WORK REQUEST: The entries below must be transcribed exactly. Leave nothing out.

RECORDS FOR THIS EXERCISE:
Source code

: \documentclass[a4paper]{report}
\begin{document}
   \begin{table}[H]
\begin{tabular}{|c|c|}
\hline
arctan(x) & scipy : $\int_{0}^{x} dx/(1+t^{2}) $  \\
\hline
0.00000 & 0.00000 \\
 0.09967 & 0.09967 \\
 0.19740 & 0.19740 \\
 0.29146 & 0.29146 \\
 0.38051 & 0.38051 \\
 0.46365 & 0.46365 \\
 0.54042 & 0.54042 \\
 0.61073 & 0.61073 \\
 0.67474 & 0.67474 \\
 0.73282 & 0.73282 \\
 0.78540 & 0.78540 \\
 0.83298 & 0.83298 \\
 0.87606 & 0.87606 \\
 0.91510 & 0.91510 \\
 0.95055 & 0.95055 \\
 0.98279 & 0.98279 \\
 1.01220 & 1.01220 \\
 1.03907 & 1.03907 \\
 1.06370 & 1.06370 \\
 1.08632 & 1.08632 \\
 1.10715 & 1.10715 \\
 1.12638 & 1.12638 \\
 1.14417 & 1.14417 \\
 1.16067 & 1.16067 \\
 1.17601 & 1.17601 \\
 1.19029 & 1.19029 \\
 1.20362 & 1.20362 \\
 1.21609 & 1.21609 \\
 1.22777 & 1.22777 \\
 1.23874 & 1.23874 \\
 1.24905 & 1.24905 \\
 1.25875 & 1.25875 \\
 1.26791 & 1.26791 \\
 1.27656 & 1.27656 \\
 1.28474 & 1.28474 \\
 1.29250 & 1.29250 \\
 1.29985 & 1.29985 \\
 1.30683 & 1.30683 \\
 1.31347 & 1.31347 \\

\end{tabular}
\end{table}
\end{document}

REPLY TO THE EXERCISE:
Source code

: \documentclass[a4paper]{report}
\begin{document}
   \begin{table}[H]
\begin{tabular}{|c|c|}
\hline
arctan(x) & scipy : $\int_{0}^{x} dx/(1+t^{2}) $  \\
\hline
0.00000 & 0.00000 \\
 0.09967 & 0.09967 \\
 0.19740 & 0.19740 \\
 0.29146 & 0.29146 \\
 0.38051 & 0.38051 \\
 0.46365 & 0.46365 \\
 0.54042 & 0.54042 \\
 0.61073 & 0.61073 \\
 0.67474 & 0.67474 \\
 0.73282 & 0.73282 \\
 0.78540 & 0.78540 \\
 0.83298 & 0.83298 \\
 0.87606 & 0.87606 \\
 0.91510 & 0.91510 \\
 0.95055 & 0.95055 \\
 0.98279 & 0.98279 \\
 1.01220 & 1.01220 \\
 1.03907 & 1.03907 \\
 1.06370 & 1.06370 \\
 1.08632 & 1.08632 \\
 1.10715 & 1.10715 \\
 1.12638 & 1.12638 \\
 1.14417 & 1.14417 \\
 1.16067 & 1.16067 \\
 1.17601 & 1.17601 \\
 1.19029 & 1.19029 \\
 1.20362 & 1.20362 \\
 1.21609 & 1.21609 \\
 1.22777 & 1.22777 \\
 1.23874 & 1.23874 \\
 1.24905 & 1.24905 \\
 1.25875 & 1.25875 \\
 1.26791 & 1.26791 \\
 1.27656 & 1.27656 \\
 1.28474 & 1.28474 \\
 1.29250 & 1.29250 \\
 1.29985 & 1.29985 \\
 1.30683 & 1.30683 \\
 1.31347 & 1.31347 \\

\end{tabular}
\end{table}
\end{document}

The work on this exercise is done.